Meeker stood with folded arms and grinned at me as he saw my pistols taken by the captain; and for the first time since I had seen him he dropped his sanctimonious pose and looked anything but the decrepit old missionary which he had always seemed. His shoulders were squared and his head thrown back, and there was mockery in his eyes.

But it was not so much his insolent and triumphant look which took my attention as the manner in which he stood upon the heaving deck of the saloon; his knees had that limp sea-bend of the sailor and his out-turned toes seemed to grasp the uncertain rise and fall of the carpet beneath his feet; he was a mariner now, not a preacher, for no landsman could hold himself so easily in a vessel which pitched and rolled in the long swells of the China Sea.

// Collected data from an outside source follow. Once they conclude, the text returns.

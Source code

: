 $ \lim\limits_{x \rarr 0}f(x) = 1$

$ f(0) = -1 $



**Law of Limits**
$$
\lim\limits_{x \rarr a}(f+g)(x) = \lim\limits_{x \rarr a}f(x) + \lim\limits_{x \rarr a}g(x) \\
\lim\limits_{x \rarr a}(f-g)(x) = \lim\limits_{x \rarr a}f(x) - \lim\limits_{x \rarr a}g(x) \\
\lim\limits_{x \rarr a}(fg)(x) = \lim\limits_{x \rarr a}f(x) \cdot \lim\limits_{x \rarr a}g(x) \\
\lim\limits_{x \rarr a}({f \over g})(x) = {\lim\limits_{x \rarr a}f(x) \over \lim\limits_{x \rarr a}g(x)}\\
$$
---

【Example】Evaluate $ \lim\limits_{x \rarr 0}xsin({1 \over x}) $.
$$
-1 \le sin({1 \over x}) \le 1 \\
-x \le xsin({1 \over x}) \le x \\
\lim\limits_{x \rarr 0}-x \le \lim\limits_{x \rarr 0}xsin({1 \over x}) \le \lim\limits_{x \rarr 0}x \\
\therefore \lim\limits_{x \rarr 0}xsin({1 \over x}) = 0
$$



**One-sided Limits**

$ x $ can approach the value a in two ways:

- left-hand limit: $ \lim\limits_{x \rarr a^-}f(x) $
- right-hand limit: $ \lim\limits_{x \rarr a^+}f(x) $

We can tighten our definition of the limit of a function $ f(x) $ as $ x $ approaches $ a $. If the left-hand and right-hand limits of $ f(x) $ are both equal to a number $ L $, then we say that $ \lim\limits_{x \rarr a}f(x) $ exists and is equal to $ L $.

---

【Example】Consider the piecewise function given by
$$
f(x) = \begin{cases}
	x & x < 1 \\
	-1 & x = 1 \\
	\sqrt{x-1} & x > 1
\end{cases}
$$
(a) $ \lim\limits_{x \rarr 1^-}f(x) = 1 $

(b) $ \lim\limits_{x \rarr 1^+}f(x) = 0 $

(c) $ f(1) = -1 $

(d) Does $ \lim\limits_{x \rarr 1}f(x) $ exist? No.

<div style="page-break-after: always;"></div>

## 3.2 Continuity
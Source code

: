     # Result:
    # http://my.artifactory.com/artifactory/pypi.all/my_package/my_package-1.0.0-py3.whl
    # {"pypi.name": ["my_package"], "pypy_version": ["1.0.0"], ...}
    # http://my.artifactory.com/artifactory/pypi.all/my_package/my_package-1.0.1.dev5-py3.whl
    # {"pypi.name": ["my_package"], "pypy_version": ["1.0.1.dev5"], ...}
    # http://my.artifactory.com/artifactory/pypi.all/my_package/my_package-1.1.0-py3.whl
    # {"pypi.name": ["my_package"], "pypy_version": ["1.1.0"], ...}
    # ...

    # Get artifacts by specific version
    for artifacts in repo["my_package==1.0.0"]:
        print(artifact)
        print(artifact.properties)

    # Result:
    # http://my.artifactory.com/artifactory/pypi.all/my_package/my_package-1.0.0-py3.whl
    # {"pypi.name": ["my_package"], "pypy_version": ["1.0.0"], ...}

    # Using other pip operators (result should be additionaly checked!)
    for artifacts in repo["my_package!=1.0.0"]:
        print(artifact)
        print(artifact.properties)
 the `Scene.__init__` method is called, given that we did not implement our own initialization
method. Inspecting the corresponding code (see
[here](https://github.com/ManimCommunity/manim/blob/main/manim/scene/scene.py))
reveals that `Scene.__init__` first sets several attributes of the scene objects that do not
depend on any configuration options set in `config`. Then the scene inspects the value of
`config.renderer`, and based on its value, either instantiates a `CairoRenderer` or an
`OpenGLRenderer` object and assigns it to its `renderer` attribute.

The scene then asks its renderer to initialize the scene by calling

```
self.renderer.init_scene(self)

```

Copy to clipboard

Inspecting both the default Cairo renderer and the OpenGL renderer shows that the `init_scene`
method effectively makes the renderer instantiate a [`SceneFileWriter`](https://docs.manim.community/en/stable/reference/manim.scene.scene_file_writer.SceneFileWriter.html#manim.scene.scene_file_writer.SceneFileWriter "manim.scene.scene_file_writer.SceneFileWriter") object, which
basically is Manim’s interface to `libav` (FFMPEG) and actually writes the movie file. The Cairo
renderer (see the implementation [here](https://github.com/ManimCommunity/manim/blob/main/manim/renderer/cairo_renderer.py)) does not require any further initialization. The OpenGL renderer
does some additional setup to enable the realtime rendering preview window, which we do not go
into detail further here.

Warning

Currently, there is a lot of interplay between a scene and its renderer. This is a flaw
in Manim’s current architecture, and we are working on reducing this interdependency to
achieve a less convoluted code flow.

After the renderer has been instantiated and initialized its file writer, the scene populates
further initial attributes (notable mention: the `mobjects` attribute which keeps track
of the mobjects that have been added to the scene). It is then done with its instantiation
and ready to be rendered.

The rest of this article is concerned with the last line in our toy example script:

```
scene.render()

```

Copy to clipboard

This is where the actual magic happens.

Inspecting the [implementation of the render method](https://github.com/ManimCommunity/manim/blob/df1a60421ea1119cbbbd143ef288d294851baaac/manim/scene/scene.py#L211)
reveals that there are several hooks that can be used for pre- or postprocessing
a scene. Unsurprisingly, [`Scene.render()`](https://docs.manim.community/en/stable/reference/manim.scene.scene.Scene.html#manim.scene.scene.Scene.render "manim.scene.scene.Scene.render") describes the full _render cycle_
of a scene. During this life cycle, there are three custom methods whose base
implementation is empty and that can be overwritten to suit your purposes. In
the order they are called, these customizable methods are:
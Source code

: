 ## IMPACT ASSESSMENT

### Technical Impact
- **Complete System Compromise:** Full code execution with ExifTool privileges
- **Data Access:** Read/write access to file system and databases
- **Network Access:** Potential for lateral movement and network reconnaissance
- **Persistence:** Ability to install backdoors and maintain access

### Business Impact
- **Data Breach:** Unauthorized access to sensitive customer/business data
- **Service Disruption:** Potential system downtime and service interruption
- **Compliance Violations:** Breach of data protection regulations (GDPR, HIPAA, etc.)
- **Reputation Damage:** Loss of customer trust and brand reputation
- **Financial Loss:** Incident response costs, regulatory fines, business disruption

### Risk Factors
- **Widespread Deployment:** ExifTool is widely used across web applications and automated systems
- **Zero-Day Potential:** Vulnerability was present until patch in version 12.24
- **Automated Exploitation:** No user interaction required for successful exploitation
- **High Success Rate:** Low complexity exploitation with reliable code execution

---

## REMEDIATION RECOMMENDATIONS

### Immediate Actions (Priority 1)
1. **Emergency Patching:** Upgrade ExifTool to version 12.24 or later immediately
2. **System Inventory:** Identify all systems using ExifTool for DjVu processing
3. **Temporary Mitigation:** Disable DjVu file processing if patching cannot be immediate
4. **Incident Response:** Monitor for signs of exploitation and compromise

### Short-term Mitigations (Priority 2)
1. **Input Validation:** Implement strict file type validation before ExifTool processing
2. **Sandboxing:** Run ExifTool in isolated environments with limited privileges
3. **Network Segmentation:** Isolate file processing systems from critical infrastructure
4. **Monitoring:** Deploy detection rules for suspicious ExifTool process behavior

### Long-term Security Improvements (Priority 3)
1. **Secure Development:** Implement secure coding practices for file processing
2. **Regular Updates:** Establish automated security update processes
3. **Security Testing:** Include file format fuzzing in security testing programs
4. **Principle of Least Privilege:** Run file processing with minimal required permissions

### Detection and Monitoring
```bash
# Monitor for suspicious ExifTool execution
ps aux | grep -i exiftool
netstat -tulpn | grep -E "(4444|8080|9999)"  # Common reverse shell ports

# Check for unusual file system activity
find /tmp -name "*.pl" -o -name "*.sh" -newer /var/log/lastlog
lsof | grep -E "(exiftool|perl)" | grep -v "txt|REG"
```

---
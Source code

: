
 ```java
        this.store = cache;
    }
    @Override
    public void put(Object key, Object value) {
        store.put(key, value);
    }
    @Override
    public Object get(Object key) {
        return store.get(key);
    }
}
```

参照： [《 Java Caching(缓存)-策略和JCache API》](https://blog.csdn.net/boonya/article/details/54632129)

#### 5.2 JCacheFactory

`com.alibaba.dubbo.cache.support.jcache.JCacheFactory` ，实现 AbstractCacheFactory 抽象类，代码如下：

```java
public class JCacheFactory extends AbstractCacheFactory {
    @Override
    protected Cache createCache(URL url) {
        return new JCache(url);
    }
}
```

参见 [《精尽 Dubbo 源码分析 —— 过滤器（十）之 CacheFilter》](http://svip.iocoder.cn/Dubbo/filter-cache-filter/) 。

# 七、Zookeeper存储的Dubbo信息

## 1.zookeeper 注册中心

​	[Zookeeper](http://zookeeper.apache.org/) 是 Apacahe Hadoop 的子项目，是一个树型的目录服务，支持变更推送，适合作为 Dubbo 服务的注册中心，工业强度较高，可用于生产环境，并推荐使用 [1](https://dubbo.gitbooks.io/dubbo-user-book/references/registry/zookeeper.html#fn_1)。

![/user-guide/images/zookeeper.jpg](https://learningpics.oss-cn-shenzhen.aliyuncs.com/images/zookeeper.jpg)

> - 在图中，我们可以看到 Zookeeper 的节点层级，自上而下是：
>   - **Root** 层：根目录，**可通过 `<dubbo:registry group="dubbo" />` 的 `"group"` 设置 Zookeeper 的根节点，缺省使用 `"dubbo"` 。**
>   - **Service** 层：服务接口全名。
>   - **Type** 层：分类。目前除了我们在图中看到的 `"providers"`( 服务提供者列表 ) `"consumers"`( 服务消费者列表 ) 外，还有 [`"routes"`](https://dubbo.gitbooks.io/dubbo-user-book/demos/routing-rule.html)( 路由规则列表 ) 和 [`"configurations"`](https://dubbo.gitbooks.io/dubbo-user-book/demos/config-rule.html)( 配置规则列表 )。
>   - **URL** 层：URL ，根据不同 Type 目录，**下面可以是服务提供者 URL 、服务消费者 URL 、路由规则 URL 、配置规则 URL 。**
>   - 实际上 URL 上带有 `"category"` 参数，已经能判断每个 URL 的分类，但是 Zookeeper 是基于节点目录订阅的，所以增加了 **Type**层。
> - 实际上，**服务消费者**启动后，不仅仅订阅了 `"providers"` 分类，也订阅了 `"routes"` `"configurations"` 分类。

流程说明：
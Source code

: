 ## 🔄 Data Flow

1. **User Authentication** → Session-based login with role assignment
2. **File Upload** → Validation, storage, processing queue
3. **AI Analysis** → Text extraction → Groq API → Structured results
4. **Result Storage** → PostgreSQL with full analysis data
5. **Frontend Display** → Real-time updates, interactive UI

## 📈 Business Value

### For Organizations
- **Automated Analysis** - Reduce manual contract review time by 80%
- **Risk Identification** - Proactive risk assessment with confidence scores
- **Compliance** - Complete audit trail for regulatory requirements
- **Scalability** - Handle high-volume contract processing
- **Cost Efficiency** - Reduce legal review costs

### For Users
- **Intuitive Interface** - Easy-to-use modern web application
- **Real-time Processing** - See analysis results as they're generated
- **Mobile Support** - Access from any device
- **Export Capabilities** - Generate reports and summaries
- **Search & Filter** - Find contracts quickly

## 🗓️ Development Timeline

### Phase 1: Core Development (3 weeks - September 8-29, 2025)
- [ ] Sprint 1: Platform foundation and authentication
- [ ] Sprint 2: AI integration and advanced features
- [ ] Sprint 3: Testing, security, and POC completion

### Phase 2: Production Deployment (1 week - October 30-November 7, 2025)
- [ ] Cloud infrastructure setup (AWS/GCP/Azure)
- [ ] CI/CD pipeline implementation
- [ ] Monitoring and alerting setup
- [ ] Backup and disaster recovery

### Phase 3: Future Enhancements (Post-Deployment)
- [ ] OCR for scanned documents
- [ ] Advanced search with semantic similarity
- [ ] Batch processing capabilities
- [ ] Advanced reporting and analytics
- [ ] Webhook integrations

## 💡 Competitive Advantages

I looked at him defiantly, and his eyes seemed to dare me to speak out and say the things which were in my mind. He seemed to understand that I was trying to frame a denunciation, for I was white to the lips with rage at him.

"You seemed determined to sail in the Kut Sang, Mr. Trenholm," he said: "So your insistence to be a passenger was to slay a fellow-man, was it? I am shocked beyond measure!"

"You hound!" I screamed. "You have played your cards well, you and your little red-headed scoundrel! If you think I am a spy you will find—"

"Tut, tut, Sally Ann!" said Captain Riggs. "We can't have any of that.
Hold your tongue, sir, or I'll have you in irons."

"If you'll give me ten minutes privately, captain, I'll tell you who this devil—"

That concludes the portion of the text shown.